[What is being asked] The required result is an exact copy of the lines beginning at the line that contains "To get a local" and ending at the last line of the material below.

**** Extracted data ****

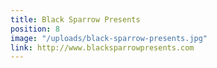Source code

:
 ```yaml
---
title: Black Sparrow Presents
position: 8
image: "/uploads/black-sparrow-presents.jpg"
link: http://www.blacksparrowpresents.com
---
```


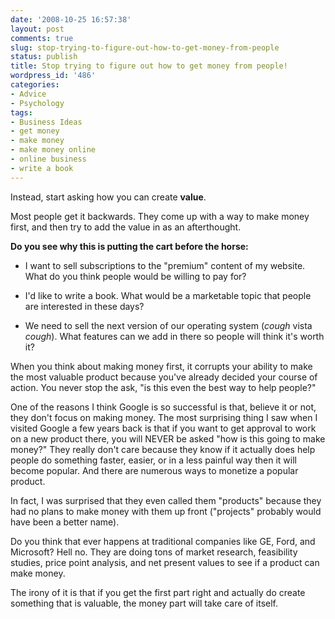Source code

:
 ```yaml
---
date: '2008-10-25 16:57:38'
layout: post
comments: true
slug: stop-trying-to-figure-out-how-to-get-money-from-people
status: publish
title: Stop trying to figure out how to get money from people!
wordpress_id: '486'
categories:
- Advice
- Psychology
tags:
- Business Ideas
- get money
- make money
- make money online
- online business
- write a book
---
```


Instead, start asking how you can create **value**.

Most people get it backwards.  They come up with a way to make money first, and then try to add the value in as an afterthought.

**Do you see why this is putting the cart before the horse:**



	
  * I want to sell subscriptions to the "premium" content of my website.  What do you think people would be willing to pay for?

	
  * I'd like to write a book.  What would be a marketable topic that people are interested in these days?

	
  * We need to sell the next version of our operating system (*cough* vista *cough*).  What features can we add in there so people will think it's worth it?



When you think about making money first, it corrupts your ability to make the most valuable product because you've already decided your course of action.  You never stop the ask, "is this even the best way to help people?"


One of the reasons I think Google is so successful is that, believe it or not, they don't focus on making money.  The most surprising thing I saw when I visited Google a few years back is that if you want to get approval to work on a new product there, you will NEVER be asked "how is this going to make money?"  They really don't care because they know if it actually does help people do something faster, easier, or in a less painful way then it will become popular.  And there are numerous ways to monetize a popular product.

In fact, I was surprised that they even called them "products" because they had no plans to make money with them up front ("projects" probably would have been a better name).

Do you think that ever happens at traditional companies like GE, Ford, and Microsoft?  Hell no.  They are doing tons of market research, feasibility studies, price point analysis, and net present values to see if a product can make money.

The irony of it is that if you get the first part right and actually do create something that is valuable, the money part will take care of itself.
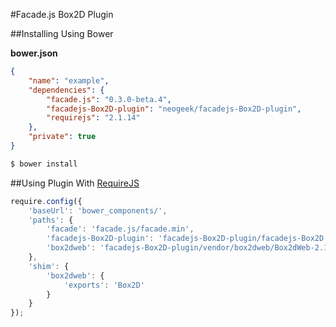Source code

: #Facade.js Box2D Plugin

##Installing Using Bower

**bower.json**

```json
{
    "name": "example",
    "dependencies": {
        "facade.js": "0.3.0-beta.4",
        "facadejs-Box2D-plugin": "neogeek/facadejs-Box2D-plugin",
        "requirejs": "2.1.14"
    },
    "private": true
}
```

```bash
$ bower install
```

##Using Plugin With [RequireJS](http://requirejs.org/)

```javascript
require.config({
    'baseUrl': 'bower_components/',
    'paths': {
        'facade': 'facade.js/facade.min',
        'facadejs-Box2D-plugin': 'facadejs-Box2D-plugin/facadejs-Box2D',
        'box2dweb': 'facadejs-Box2D-plugin/vendor/box2dweb/Box2dWeb-2.1.a.3.min',
    },
    'shim': {
        'box2dweb': {
            'exports': 'Box2D'
        }
    }
});
```
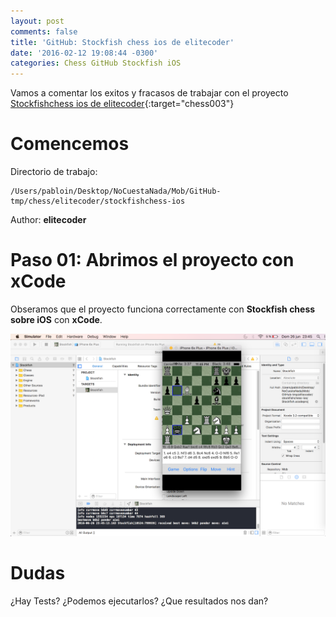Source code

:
 ```yaml
---
layout: post
comments: false
title: 'GitHub: Stockfish chess ios de elitecoder'
date: '2016-02-12 19:08:44 -0300'
categories: Chess GitHub Stockfish iOS
---
```


Vamos a comentar los exitos y fracasos de trabajar con el proyecto [Stockfishchess ios de elitecoder][github-chess-003-stockfishchess-ios]{:target="chess003"}

# Comencemos

Directorio de trabajo:

```
/Users/pabloin/Desktop/NoCuestaNada/Mob/GitHub-tmp/chess/elitecoder/stockfishchess-ios
```

Author: **elitecoder**

# Paso 01: Abrimos el proyecto con xCode

Obseramos que el proyecto funciona correctamente con **Stockfish chess sobre iOS** con **xCode**.

![importacion paso1 screenshot](/assets/post_003_chess-link-001.png)

# Dudas

¿Hay Tests? ¿Podemos ejecutarlos? ¿Que resultados nos dan?

[github-chess-001-droidfish]: https://github.com/peterosterlund2/droidfish
[github-chess-002-droidfishchess_android]: https://github.com/elitecoder/droidfishchess_android
[github-chess-003-stockfishchess-ios]: https://github.com/elitecoder/stockfishchess-ios
[github-chess-004-stockfishchess-android]: https://github.com/mqprichard/stockfishchess-android
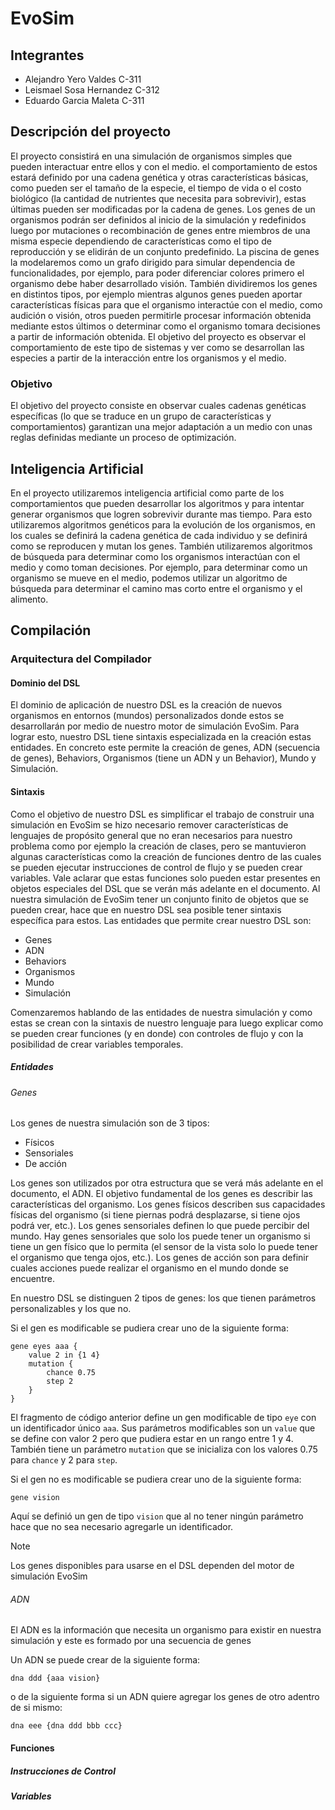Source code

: # EvoSim

## Integrantes

* Alejandro Yero Valdes C-311
* Leismael Sosa Hernandez C-312
* Eduardo Garcia Maleta C-311
  
## Descripción del proyecto

El proyecto consistirá en una simulación de organismos simples que pueden interactuar entre ellos y con el medio. el comportamiento de estos estará definido por una cadena genética y otras características básicas, como pueden ser el tamaño de la especie, el tiempo de vida o el costo biológico (la cantidad de nutrientes que necesita para sobrevivir), estas últimas pueden ser modificadas por la cadena de genes. Los genes de un organismos podrán ser definidos al inicio de la simulación y redefinidos luego por mutaciones o recombinación de genes entre miembros de una misma especie dependiendo de características como el tipo de reproducción y se elidirán de un conjunto predefinido. La piscina de genes la modelaremos como un grafo dirigido para simular dependencia de funcionalidades, por ejemplo, para poder diferenciar colores primero el organismo debe haber desarrollado visión. También dividiremos los genes en distintos tipos, por ejemplo mientras algunos genes pueden aportar características físicas para que el organismo interactúe con el medio, como audición o visión, otros pueden permitirle procesar información obtenida mediante estos últimos o determinar como el organismo tomara decisiones a partir de información obtenida. El objetivo del proyecto es observar el comportamiento de este tipo de sistemas y ver como se desarrollan las especies a partir de la interacción entre los organismos y el medio.

### Objetivo

El objetivo del proyecto consiste en observar cuales cadenas genéticas específicas (lo que se traduce en un grupo de características y comportamientos) garantizan una mejor adaptación a un medio con unas reglas definidas mediante un proceso de optimización.

## Inteligencia Artificial

En el proyecto utilizaremos inteligencia artificial como parte de los comportamientos que pueden desarrollar los algoritmos y para intentar generar organismos que logren sobrevivir durante mas tiempo. Para esto utilizaremos algoritmos genéticos para la evolución de los organismos, en los cuales se definirá la cadena genética de cada individuo y se definirá como se reproducen y mutan los genes. También utilizaremos algoritmos de búsqueda para determinar como los organismos interactúan con el medio y como toman decisiones. Por ejemplo, para determinar como un organismo se mueve en el medio, podemos utilizar un algoritmo de búsqueda para determinar el camino mas corto entre el organismo y el alimento.

## Compilación

### Arquitectura del Compilador

#### Dominio del DSL

El dominio de aplicación de nuestro DSL es la creación de nuevos organismos en entornos (mundos) personalizados donde estos se desarrollarán por medio de nuestro motor de simulación EvoSim. Para lograr esto, nuestro DSL tiene sintaxis especializada en la creación estas entidades. En concreto este permite la creación de genes, ADN (secuencia de genes), Behaviors, Organismos (tiene un ADN y un Behavior), Mundo y Simulación.

#### Sintaxis

Como el objetivo de nuestro DSL es simplificar el trabajo de construir una simulación en EvoSim se hizo necesario remover características de lenguajes de propósito general que no eran necesarios para nuestro problema como por ejemplo la creación de clases, pero se mantuvieron algunas características como la creación de funciones dentro de las cuales se pueden ejecutar instrucciones de control de flujo y se pueden crear variables. Vale aclarar que estas funciones solo pueden estar presentes en objetos especiales del DSL que se verán más adelante en el documento.
Al nuestra simulación de EvoSim tener un conjunto finito de objetos que se pueden crear, hace que en nuestro DSL sea posible tener sintaxis específica para estos. Las entidades que permite crear nuestro DSL son:
- Genes
- ADN
- Behaviors
- Organismos
- Mundo
- Simulación

Comenzaremos hablando de las entidades de nuestra simulación y como estas se crean con la sintaxis de nuestro lenguaje para luego explicar como se pueden crear funciones (y en donde) con controles de flujo y con la posibilidad de crear variables temporales.

##### Entidades

###### Genes

Los genes de nuestra simulación son de 3 tipos:
- Físicos
- Sensoriales
- De acción

Los genes son utilizados por otra estructura que se verá más adelante en el documento, el ADN. El objetivo fundamental de los genes es describir las características del organismo. Los genes físicos describen sus capacidades físicas del organismo (si tiene piernas podrá desplazarse, si tiene ojos podrá ver, etc.). Los genes sensoriales definen lo que puede percibir del mundo. Hay genes sensoriales que solo los puede tener un organismo si tiene un gen físico que lo permita (el sensor de la vista solo lo puede tener el organismo que tenga ojos, etc.). Los genes de acción son para definir cuales acciones puede realizar el organismo en el mundo donde se encuentre.

En nuestro DSL se distinguen 2 tipos de genes: los que tienen parámetros personalizables y los que no.

Si el gen es modificable se pudiera crear uno de la siguiente forma:
```
gene eyes aaa {
    value 2 in {1 4}
    mutation {
        chance 0.75
        step 2
    }
}
```
El fragmento de código anterior define un gen modificable de tipo `eye` con un identificador único `aaa`. Sus parámetros modificables son un `value` que se define con valor $2$ pero que pudiera estar en un rango entre 1 y $4$. También tiene un parámetro `mutation` que se inicializa con los valores 0.75 para `chance` y 2 para `step`.

Si el gen no es modificable se pudiera crear uno de la siguiente forma:
```
gene vision
```
Aquí se definió un gen de tipo `vision` que al no tener ningún parámetro hace que no sea necesario agregarle un identificador.

> [!NOTE]
> Los genes disponibles para usarse en el DSL dependen del motor de simulación EvoSim

###### ADN

El ADN es la información que necesita un organismo para existir en nuestra simulación y este es formado por una secuencia de genes

Un ADN se puede crear de la siguiente forma:

```
dna ddd {aaa vision}
```

o de la siguiente forma si un ADN quiere agregar los genes de otro adentro de si mismo:

```
dna eee {dna ddd bbb ccc}
```

#### Funciones

##### Instrucciones de Control

##### Variables


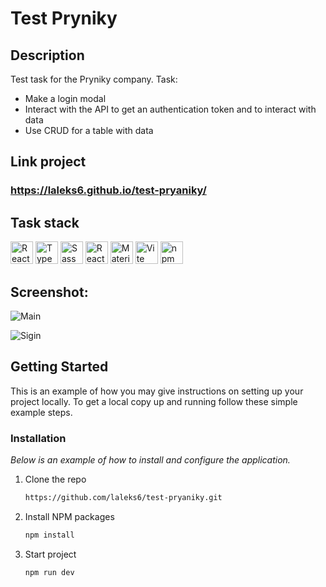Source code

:  # Test Pryniky
 
 ## Description 
 
Test task for the Pryniky company.
Task: 
- Make a login modal
- Interact with the API to get an authentication token and to interact with data
- Use CRUD for a table with data

## Link project 

### https://laleks6.github.io/test-pryaniky/

## Task stack

<p align="left">
<img src="https://user-images.githubusercontent.com/25181517/183897015-94a058a6-b86e-4e42-a37f-bf92061753e5.png" width="36" height="36" title="React" />
<img src="https://user-images.githubusercontent.com/25181517/183890598-19a0ac2d-e88a-4005-a8df-1ee36782fde1.png" width="36" height="36" title="TypeScript" />
<img src="https://user-images.githubusercontent.com/25181517/192158956-48192682-23d5-4bfc-9dfb-6511ade346bc.png" width="36" height="36" title="Sass" />
<img src="https://github.com/user-attachments/assets/a3e40bf1-82d5-4907-b3bd-10d2eb4b00f5" width="36" height="36" title="React Query" />
<img src="https://user-images.githubusercontent.com/25181517/189716630-fe6c084c-6c66-43af-aa49-64c8aea4a5c2.png" width="36" height="36" title="Material UI" />
<img src="https://github-production-user-asset-6210df.s3.amazonaws.com/62091613/261395532-b40892ef-efb8-4b0e-a6b5-d1cfc2f3fc35.png" width="36" height="36" title="Vite" />
<img src="https://user-images.githubusercontent.com/25181517/121401671-49102800-c959-11eb-9f6f-74d49a5e1774.png" width="36" height="36" title="npm" />
</p>

## Screenshot:

![Main](https://github.com/user-attachments/assets/2eb501e5-f7d2-42f0-b1c7-edaee727a07f)

![Sigin](https://github.com/user-attachments/assets/69b285a6-8813-474e-ac52-df2ceab29b6c)


## Getting Started

This is an example of how you may give instructions on setting up your project locally.
To get a local copy up and running follow these simple example steps.

### Installation

_Below is an example of how to install and configure the application._

1. Clone the repo
   ```sh
   https://github.com/laleks6/test-pryaniky.git
   ```
2. Install NPM packages
   ```sh
   npm install
   ```
3. Start project
   ```sh
   npm run dev
   ```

****

[Reply to the exercise]
To get a local copy up and running follow these simple example steps.

### Installation

_Below is an example of how to install and configure the application._

1. Clone the repo
   ```sh
   https://github.com/laleks6/test-pryaniky.git
   ```
2. Install NPM packages
   ```sh
   npm install
   ```
3. Start project
   ```sh
   npm run dev
   ```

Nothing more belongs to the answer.